Continuing to look into the recent issues, I think the bots are causing a possibly unintentional slowloris attack. We are seeing really large amounts from traffic from a small number of ips and the site handles it okay for a while but at some point (maybe while there are transient network issues somewhere) the httpd process count starts spiking and we reach the max servers number and no more httpd process can get started. I've already bumped the max servers a couple times to take advantage of the newly increased server memory.
I've added some mod_reqtimeout configuration that I hope will help if it is a slowloris issue.
I've also added additional bot configuration to phpBB which generates output a little differently. Most importantly it leaves off the session id query parameter so the bots get less "unique" urls if they are still considering the sid query parameter to be part of a unique URL. Besides the obvious Bing/Googlebot traffic, the newly configured large traffic bots are:
DotBot
PetalBot
SemrushBot
Amazonbot
Neevabot
Was interesting that Amazon/Alexa is crawling the web, makes sense if they are going to compete with Google on voice search front.

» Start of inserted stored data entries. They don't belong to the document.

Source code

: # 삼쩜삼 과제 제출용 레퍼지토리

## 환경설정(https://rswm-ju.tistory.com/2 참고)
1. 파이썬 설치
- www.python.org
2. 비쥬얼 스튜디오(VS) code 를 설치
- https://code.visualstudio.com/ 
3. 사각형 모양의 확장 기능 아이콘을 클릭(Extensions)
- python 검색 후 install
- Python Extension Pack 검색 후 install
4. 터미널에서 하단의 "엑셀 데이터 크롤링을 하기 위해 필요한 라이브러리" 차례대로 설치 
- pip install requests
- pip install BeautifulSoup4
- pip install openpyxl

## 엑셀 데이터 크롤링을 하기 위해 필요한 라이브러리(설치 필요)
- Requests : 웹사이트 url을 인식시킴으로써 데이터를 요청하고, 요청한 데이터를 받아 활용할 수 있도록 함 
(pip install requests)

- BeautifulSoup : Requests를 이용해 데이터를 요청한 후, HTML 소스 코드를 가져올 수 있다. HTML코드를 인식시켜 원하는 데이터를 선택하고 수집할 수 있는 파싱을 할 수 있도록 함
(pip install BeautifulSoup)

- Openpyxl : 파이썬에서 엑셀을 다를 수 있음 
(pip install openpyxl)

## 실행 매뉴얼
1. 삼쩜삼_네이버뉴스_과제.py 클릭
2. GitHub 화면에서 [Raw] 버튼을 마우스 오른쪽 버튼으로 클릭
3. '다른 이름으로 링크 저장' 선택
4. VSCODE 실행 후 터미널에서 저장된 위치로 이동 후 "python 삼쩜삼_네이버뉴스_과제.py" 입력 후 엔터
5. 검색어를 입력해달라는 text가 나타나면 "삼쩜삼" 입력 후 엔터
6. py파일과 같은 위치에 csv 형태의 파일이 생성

The worst offender by far is Neevabot, over a million requests to the site in just a couple weeks. If the phpBB bot settings don't help with them I might have to block their ip.
The corporate bots aren't the only offenders, we have what appear to be several individuals that are concerned about having copies of the wiki and have implemented bots of various forms to try and archive the wiki. If the bots were all well written to only get the content it wouldn't be much of a problem but most of them tend to do things like archive the user pages, the talk pages, the special pages, and every single page diff. Some of them are causing 40k hits per day to the site so I'll probably need to block them also.
We do have a copy of the wiki available for download at
https://files.osdev.org/osdev_wiki.zip if you want the information in an offline form, its not perfect but it mostly works. It was a little stale because the generation was hanging. I've fixed that. Issue there was that people have been uploading larger animated gifs for their OS images so I had to adopt the change from
https://gerrit.wikimedia.org/r/c/mediaw ... e/+/91501/ to allocate more memory to the image conversion process.
The wiki archive is a simple wget command:
Code:
wget --inet4-only --no-check-certificate --mirror -k -p --reject '*=*,User:*,Special:*,User_talk:*' --exclude-directories='User:*,User:*/*,User:*/*/*,User_talk:*,User_talk:*/*,User_talk:*/*/*,Special:*,Special:*/*,Special:*/*/*' --user-agent="osdev-mirror" https://wiki.osdev.org/Main_Page
If anyone wants to suggest better options for generating an offline copy of the content pages in the wiki or post processing that should be performed I'd welcome it.